What you will do: Print the records below exactly, with no pictures.

[[ Provided data open ]]

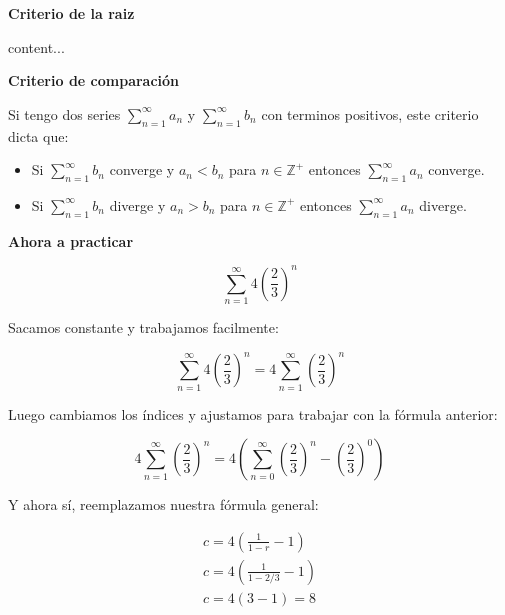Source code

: \documentclass{article}
\newenvironment{formula-box}{
	\begin{tcolorbox}[
		colframe=black, %
		colback=white, %
		arc=1mm, %
		boxrule=1pt, %
		left=2mm, %
		right=2mm, %
		top=2mm, %
		bottom=2mm, %
		]
	}{
	\end{tcolorbox}
}
\newenvironment{cut-me-box}{
	\begin{tcolorbox}[
		colframe=white, %
		colback=white, %
		arc=1mm, %
		left=2mm, %
		right=2mm, %
		top=2mm, %
		bottom=2mm, %
		borderline={0.5mm}{0mm}{black!70!white,dashed},
		enhanced,
		boxrule=0.5mm,
		overlay={
			\node[anchor=north, yshift=-1mm, fill=white] at (frame.north east) {\large \emoji{scissors}}; %
		}
		]
	}{
	\end{tcolorbox}
}
\begin{document}
\begin{multicols}{2}
		\begin{formula-box}
			{\raggedright \large \textbf{Criterio de la raiz} \par}
			
			content...
		\end{formula-box}
		
		\begin{formula-box}
			{\raggedright \large \textbf{Criterio de comparación} \par}
			
			Si tengo dos series $\sum_{n=1}^{\infty} a_n$ y $\sum_{n=1}^{\infty} b_n$ con terminos positivos, este criterio dicta que:
			
			\begin{itemize}
				\item Si $\sum_{n=1}^{\infty} b_n$ converge y $a_n < b_n$ para $n \in \mathbb{Z}^+$ entonces $\sum_{n=1}^{\infty} a_n$ converge.
				
				\item Si $\sum_{n=1}^{\infty} b_n$ diverge y $a_n > b_n$ para $n \in \mathbb{Z}^+$ entonces $\sum_{n=1}^{\infty} a_n$ diverge.
			\end{itemize}
			
		\end{formula-box}
		
		\columnbreak
		
		\begin{cut-me-box}
			{\raggedright \large \textbf{Ahora a practicar} \par}
			
			\[
			\sum_{n=1}^{\infty} 4(\frac{2}{3})^n
			\]
			
			Sacamos constante y trabajamos facilmente:
			
			\[
			\sum_{n=1}^{\infty} 4(\frac{2}{3})^n =
			4 \sum_{n=1}^{\infty} (\frac{2}{3})^n
			\]
			
			Luego cambiamos los índices y ajustamos para trabajar con la fórmula anterior:
			
			\[
			4 \sum_{n=1}^{\infty} (\frac{2}{3})^n = 4 (\sum_{n=0}^{\infty} (\frac{2}{3})^n - (\frac{2}{3})^0)
			\]
			
			Y ahora sí, reemplazamos nuestra fórmula general:
			
			\[
			\begin{array}{c}
				c = 4( \frac{1}{1-r} - 1) \\
				c = 4( \frac{1}{1-2/3} - 1) \\
				c = 4( 3 - 1) = 8
			\end{array}
			\]
			

\end{cut-me-box}
\end{multicols}
\end{document}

[[ Provided data closed ]]

Task answer:
Source code

: \documentclass{article}
\newenvironment{formula-box}{
	\begin{tcolorbox}[
		colframe=black, %
		colback=white, %
		arc=1mm, %
		boxrule=1pt, %
		left=2mm, %
		right=2mm, %
		top=2mm, %
		bottom=2mm, %
		]
	}{
	\end{tcolorbox}
}
\newenvironment{cut-me-box}{
	\begin{tcolorbox}[
		colframe=white, %
		colback=white, %
		arc=1mm, %
		left=2mm, %
		right=2mm, %
		top=2mm, %
		bottom=2mm, %
		borderline={0.5mm}{0mm}{black!70!white,dashed},
		enhanced,
		boxrule=0.5mm,
		overlay={
			\node[anchor=north, yshift=-1mm, fill=white] at (frame.north east) {\large \emoji{scissors}}; %
		}
		]
	}{
	\end{tcolorbox}
}
\begin{document}
\begin{multicols}{2}
		\begin{formula-box}
			{\raggedright \large \textbf{Criterio de la raiz} \par}
			
			content...
		\end{formula-box}
		
		\begin{formula-box}
			{\raggedright \large \textbf{Criterio de comparación} \par}
			
			Si tengo dos series $\sum_{n=1}^{\infty} a_n$ y $\sum_{n=1}^{\infty} b_n$ con terminos positivos, este criterio dicta que:
			
			\begin{itemize}
				\item Si $\sum_{n=1}^{\infty} b_n$ converge y $a_n < b_n$ para $n \in \mathbb{Z}^+$ entonces $\sum_{n=1}^{\infty} a_n$ converge.
				
				\item Si $\sum_{n=1}^{\infty} b_n$ diverge y $a_n > b_n$ para $n \in \mathbb{Z}^+$ entonces $\sum_{n=1}^{\infty} a_n$ diverge.
			\end{itemize}
			
		\end{formula-box}
		
		\columnbreak
		
		\begin{cut-me-box}
			{\raggedright \large \textbf{Ahora a practicar} \par}
			
			\[
			\sum_{n=1}^{\infty} 4(\frac{2}{3})^n
			\]
			
			Sacamos constante y trabajamos facilmente:
			
			\[
			\sum_{n=1}^{\infty} 4(\frac{2}{3})^n =
			4 \sum_{n=1}^{\infty} (\frac{2}{3})^n
			\]
			
			Luego cambiamos los índices y ajustamos para trabajar con la fórmula anterior:
			
			\[
			4 \sum_{n=1}^{\infty} (\frac{2}{3})^n = 4 (\sum_{n=0}^{\infty} (\frac{2}{3})^n - (\frac{2}{3})^0)
			\]
			
			Y ahora sí, reemplazamos nuestra fórmula general:
			
			\[
			\begin{array}{c}
				c = 4( \frac{1}{1-r} - 1) \\
				c = 4( \frac{1}{1-2/3} - 1) \\
				c = 4( 3 - 1) = 8
			\end{array}
			\]
			

\end{cut-me-box}
\end{multicols}
\end{document}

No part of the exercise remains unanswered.